Tuesday, June 16, 2015

Milkweed Wedding Day

Some of our good looking steers at the river
We brought the yearling and two-year old steers out to summer pasture last Saturday. The weather cooperated very nicely by cooling down to eighty from the hundred degree temps earlier in the week.


Gathering the cattle at dusk upriver















On Friday evening, Mike rode out to gather the cattle, after the heat had passed. We wanted to overnight the herd near the house so we could get them in the corral to sort in the morning. After Mike left, the boys and I made a fire and cooked dinner. We kept an eye out for Gabe and Cammie who were driving down after work.

Wes and Dawson making dinner

















An hour past dark, right about the time I thought I'd have to send out a posse, I heard the first mooing and knew Mike was finally coming in. Dirty and tired, he said the cattle took a rogue trail off the bench down through the rocks and prickly pear, just before it got too dark to see. At the barn he used a flashlight to find cactus spines and pull them out of his horse's legs.

Next morning, we had the cattle in and sorted before Dennis arrived early with his truck and trailer.  Pretty soon Paul and Molly showed up.

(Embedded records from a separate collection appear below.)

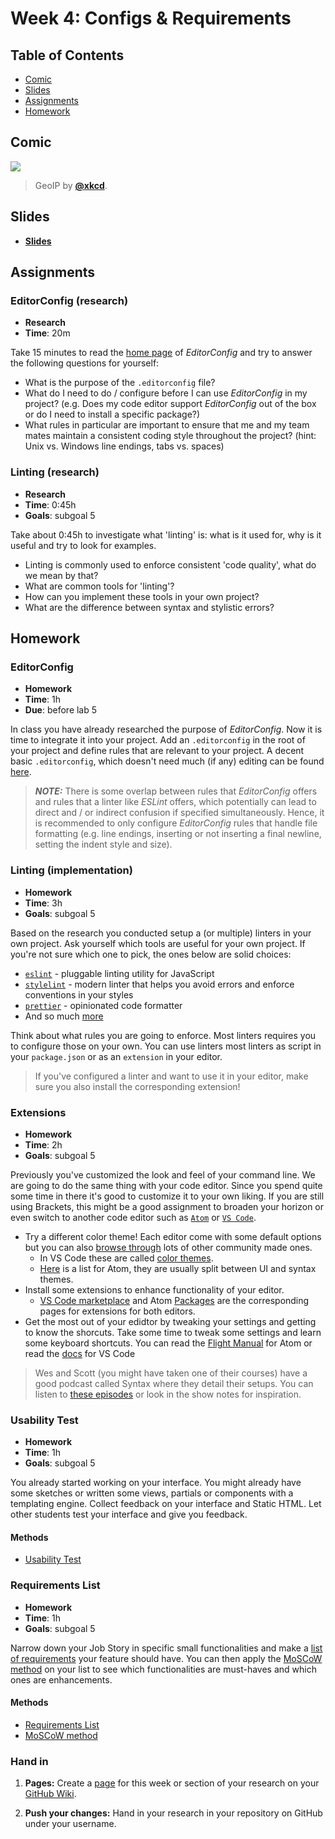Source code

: <!--lint disable no-html-->

# Week 4: Configs & Requirements

## Table of Contents

*   [Comic](#comic)
*   [Slides](#slides)
*   [Assignments](#assignments)
*   [Homework](#homework)

## Comic

[![][comic-cover]][comic-link]

> GeoIP by [**@xkcd**][comic-author].

## Slides

*   [**Slides**][slides-lab]

## Assignments

### EditorConfig (research)

* **Research**
* **Time**: 20m

Take 15 minutes to read the [home page](https://editorconfig.org/) of _EditorConfig_ and try to answer the following questions for yourself:

* What is the purpose of the `.editorconfig` file?
* What do I need to do / configure before I can use _EditorConfig_ in my project? (e.g. Does my code editor support _EditorConfig_ out of the box or do I need to install a specific package?)
* What rules in particular are important to ensure that me and my team mates maintain a consistent coding style throughout the project? (hint: Unix vs. Windows line endings, tabs vs. spaces)

### Linting (research)

*   **Research**
*   **Time**: 0:45h
*   **Goals**: subgoal 5

Take about 0:45h to investigate what 'linting' is: what is it used for, why is it useful and try to look for examples.

* Linting is commonly used to enforce consistent 'code quality', what do we mean by that?
* What are common tools for 'linting'?
* How can you implement these tools in your own project?
* What are the difference between syntax and stylistic errors?

## Homework

### EditorConfig

* **Homework**
* **Time**: 1h
* **Due**: before lab 5

In class you have already researched the purpose of _EditorConfig_. Now it is time to integrate it into your project. Add an `.editorconfig` in the root of your project and define rules that are relevant to your project. A decent basic `.editorconfig`, which doesn't need much (if any) editing can be found [here](https://raw.githubusercontent.com/laravel/laravel/master/.editorconfig).

> **_NOTE:_** There is some overlap between rules that _EditorConfig_ offers and rules that a linter like _ESLint_ offers, which potentially can lead to direct and / or indirect confusion if specified simultaneously. Hence, it is recommended to only configure _EditorConfig_ rules that handle file formatting (e.g. line endings, inserting or not inserting a final newline, setting the indent style and size).

### Linting (implementation)

*   **Homework**
*   **Time**: 3h
*   **Goals**: subgoal 5

Based on the research you conducted setup a (or multiple) linters in your own project. Ask yourself which tools are useful for your own project. If you're not sure which one to pick, the ones below are solid choices:

* [`eslint`](https://eslint.org/) - pluggable linting utility for JavaScript
* [`stylelint`](https://stylelint.io/) - modern linter that helps you avoid errors and enforce conventions in your styles
* [`prettier`](https://prettier.io/) - opinionated code formatter
* And so much [more](https://github.com/caramelomartins/awesome-linters#)

Think about what rules you are going to enforce. Most linters requires you to configure those on your own. You can use linters most linters as script in your `package.json` or as an `extension` in your editor.

> If you've configured a linter and want to use it in your editor, make sure you also install the corresponding extension!

### Extensions

*   **Homework**
*   **Time**: 2h
*   **Goals**: subgoal 5

Previously you've customized the look and feel of your command line. We are going to do the same thing with your code editor. Since you spend quite some time in there it's good to customize it to your own liking. If you are still using Brackets, this might be a good assignment to broaden your horizon or even switch to another code editor such as [`Atom`](https://atom.io/) or [`VS Code`](https://code.visualstudio.com/).

* Try a different color theme! Each editor come with some default options but you can also [browse through](http://color-themes.com/?view=index) lots of other community made ones.
    * In VS Code these are called [color themes](https://code.visualstudio.com/docs/getstarted/themes).
    * [Here](https://atom.io/themes) is a list for Atom, they are usually split between UI and syntax themes.
* Install some extensions to enhance functionality of your editor.
    * [VS Code marketplace](https://marketplace.visualstudio.com/vscode) and Atom [Packages](https://atom.io/packages) are the corresponding pages for extensions for both editors.
* Get the most out of your edidtor by tweaking your settings and getting to know the shorcuts. Take some time to tweak some settings and learn some keyboard shortcuts. You can read the [Flight Manual](https://flight-manual.atom.io/) for Atom or read the [docs](https://code.visualstudio.com/docs) for VS Code

> Wes and Scott (you might have taken one of their courses) have a good podcast called Syntax where they detail their setups. You can listen to [these episodes](https://syntax.fm/show/012/why-is-everyone-switching-to-vs-code) or look in the show notes for inspiration.

### Usability Test

*   **Homework**
*   **Time**: 1h
*   **Goals**: subgoal 5

You already started working on your interface. You might already have some sketches or written some views, partials or components with a templating engine. Collect feedback on your interface and Static HTML. Let other students test your interface and give you feedback.

#### Methods
*   [Usability Test](http://cmdmethods.nl/cards/lab/usability-testing)

### Requirements List

*   **Homework**
*   **Time**: 1h
*   **Goals**: subgoal 5

Narrow down your Job Story in specific small functionalities and make a [list of requirements]() your feature should have. You can then apply the [MoSCoW method](https://en.wikipedia.org/wiki/MoSCoW_method) on your list to see which functionalities are must-haves and which ones are enhancements.

#### Methods
*   [Requirements List](http://cmdmethods.nl/cards/stepping-stones/requirement-list)
*   [MoSCoW method](https://en.wikipedia.org/wiki/MoSCoW_method)

### Hand in

1. **Pages:**
Create a [page](https://guides.github.com/features/wikis/#adding-pages) for this week or section of your research on your [GitHub Wiki](https://guides.github.com/features/wikis/#creating-your-wiki).

1. **Push your changes:**
Hand in your research in your repository on GitHub under your username.

[bugs]: readme.md#bugs

[comic-cover]: https://imgs.xkcd.com/comics/geoip.png

[comic-link]: https://xkcd.com/713/

[comic-author]: https://xkcd.com

[slides-lab]: https://docs.google.com/presentation/d/1Jaq86Wo5qQkVzeJX2ZY1JoL8T5Lvfq4A7hC01sLNjUM/edit?usp=sharing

After a little coffee, and second breakfast for Dennis, we loaded the four trailers of steers and everyone except me headed to the valley.


Gabe and Dennis had to change a flat tire














I stayed behind and hiked upriver to the fishing hole where Dawson had picked some mulberries that morning. When I got to the tree, a fat rattlesnake buzzed in the grass and slithered under a log beneath the tree. I threw rocks to try and run him off, while keeping a hold of our year old pup, Bell. I don't know how much Bell knows about rattlesnakes yet, but I wouldn't trust her not to be curious. Finally, with one eye on the place I last spotted the snake, I picked mulberries as fast as I could. There were lots of berries already on the ground, and many more ripening on the tree. It took me a long time to pick a quart.

Ripening mulberries

















Walking back from mulberry picking, I thought about Sarah and Eliot getting married that very same day in Kentucky. A very nice wedding day, I thought. I stopped in the horse pasture to admire the blossoming milkweed and I wondered why there weren't any butterflies. Right then a beautiful big orange Monarch fluttered up in front of me and flitted away across the milkweed patch.

Milkweed patch

Interesting red beetle on this flower






































The milkweed blossoms are so intricate and lovely, it's hard to believe that by the end of summer they'll turn into thick scratchy pods filled with cottony-down. As I admired the fleshy petals and the fat bees lilting among them, I thought, Mulberries, milkweed and monarchs, a very nice wedding day indeed.

Soon, I packed up and headed for the valley. As I bumped down the driveway, I could see pairs of cows and calves dotted along the bar, napping in the lush grass.  
Pinky naps with her calf

Sleepy cow

It felt peaceful and restful in a familiar time-of-year kind of way. In a few days, we'll hit the trail with the cows and calves. Headed for the Zumwalt and the summer range.